§ **YOUR GOAL**
Answer with a number only: how many lines of the entries below contain the word "setNames"?

Records excerpted from a collection

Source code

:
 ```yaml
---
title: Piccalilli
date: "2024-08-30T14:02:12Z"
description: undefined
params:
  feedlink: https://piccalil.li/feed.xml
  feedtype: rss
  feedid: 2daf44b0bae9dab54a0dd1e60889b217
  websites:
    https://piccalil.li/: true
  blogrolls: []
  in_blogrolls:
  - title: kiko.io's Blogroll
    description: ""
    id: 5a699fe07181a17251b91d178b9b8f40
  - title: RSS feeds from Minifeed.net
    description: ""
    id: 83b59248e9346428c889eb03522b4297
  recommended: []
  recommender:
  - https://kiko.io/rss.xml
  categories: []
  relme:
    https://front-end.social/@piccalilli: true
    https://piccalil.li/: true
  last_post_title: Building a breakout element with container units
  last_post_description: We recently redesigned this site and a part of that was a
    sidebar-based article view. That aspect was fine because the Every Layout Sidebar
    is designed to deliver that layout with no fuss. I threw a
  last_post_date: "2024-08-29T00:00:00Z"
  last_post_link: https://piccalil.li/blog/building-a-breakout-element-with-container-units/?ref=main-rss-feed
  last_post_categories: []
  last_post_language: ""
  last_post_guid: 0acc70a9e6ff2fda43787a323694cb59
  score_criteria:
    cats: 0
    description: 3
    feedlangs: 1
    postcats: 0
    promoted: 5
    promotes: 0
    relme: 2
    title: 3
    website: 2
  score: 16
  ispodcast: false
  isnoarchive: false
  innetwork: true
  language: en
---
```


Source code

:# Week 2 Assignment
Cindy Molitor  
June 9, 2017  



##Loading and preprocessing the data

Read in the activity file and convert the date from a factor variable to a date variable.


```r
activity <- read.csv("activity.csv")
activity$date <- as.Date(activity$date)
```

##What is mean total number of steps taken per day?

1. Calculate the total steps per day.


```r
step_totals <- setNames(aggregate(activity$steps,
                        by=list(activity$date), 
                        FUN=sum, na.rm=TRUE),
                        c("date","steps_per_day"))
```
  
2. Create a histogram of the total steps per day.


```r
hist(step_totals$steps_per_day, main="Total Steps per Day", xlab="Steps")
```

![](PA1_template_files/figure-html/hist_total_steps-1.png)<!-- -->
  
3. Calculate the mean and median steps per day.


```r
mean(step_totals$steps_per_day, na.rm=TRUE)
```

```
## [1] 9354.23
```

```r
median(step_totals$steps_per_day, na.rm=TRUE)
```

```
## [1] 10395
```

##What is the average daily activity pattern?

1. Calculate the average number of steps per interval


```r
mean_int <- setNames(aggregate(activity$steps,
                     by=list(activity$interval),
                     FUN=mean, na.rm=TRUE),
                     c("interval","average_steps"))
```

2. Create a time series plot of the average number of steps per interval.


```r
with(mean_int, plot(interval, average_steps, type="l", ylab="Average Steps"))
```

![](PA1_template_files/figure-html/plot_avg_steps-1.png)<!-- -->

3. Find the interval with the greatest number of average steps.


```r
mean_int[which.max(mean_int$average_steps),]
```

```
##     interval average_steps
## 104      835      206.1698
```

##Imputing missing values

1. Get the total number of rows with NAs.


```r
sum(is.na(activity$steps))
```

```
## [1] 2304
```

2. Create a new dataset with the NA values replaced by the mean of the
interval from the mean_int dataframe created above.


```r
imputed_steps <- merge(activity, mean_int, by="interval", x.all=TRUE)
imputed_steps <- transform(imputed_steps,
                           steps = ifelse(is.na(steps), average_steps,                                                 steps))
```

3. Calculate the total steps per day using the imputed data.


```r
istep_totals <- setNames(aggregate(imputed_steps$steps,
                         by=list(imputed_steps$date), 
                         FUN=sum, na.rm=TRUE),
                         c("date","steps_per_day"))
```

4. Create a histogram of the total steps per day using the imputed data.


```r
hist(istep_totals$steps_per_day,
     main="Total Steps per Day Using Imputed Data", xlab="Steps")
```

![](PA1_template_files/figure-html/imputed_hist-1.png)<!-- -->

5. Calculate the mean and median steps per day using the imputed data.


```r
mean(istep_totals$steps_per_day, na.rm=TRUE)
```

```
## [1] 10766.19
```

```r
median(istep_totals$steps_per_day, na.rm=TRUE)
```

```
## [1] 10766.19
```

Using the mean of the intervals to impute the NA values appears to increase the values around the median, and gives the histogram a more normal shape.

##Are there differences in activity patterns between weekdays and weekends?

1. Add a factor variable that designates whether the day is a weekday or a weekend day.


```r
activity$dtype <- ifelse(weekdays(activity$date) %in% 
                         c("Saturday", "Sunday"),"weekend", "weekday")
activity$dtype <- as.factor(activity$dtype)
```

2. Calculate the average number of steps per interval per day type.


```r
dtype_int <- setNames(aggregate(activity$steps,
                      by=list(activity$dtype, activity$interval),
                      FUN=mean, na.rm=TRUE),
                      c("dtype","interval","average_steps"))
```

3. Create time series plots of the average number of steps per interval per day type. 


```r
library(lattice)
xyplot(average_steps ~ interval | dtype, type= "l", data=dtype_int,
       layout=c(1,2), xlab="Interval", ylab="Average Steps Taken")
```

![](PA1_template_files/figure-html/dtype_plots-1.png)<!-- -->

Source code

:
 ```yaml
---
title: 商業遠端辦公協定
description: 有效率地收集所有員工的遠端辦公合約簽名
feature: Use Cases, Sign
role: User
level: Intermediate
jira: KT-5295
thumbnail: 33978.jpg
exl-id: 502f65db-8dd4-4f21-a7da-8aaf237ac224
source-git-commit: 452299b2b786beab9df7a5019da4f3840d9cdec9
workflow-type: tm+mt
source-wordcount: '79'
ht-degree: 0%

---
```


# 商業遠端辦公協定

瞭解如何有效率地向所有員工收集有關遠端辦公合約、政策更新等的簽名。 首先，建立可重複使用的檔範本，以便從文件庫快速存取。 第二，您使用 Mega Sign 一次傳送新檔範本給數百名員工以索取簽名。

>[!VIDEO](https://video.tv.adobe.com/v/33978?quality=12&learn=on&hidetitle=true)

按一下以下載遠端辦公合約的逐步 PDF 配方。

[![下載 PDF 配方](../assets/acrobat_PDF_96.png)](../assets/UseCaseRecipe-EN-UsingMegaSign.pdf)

§ **REPLY TO THE TASK**
4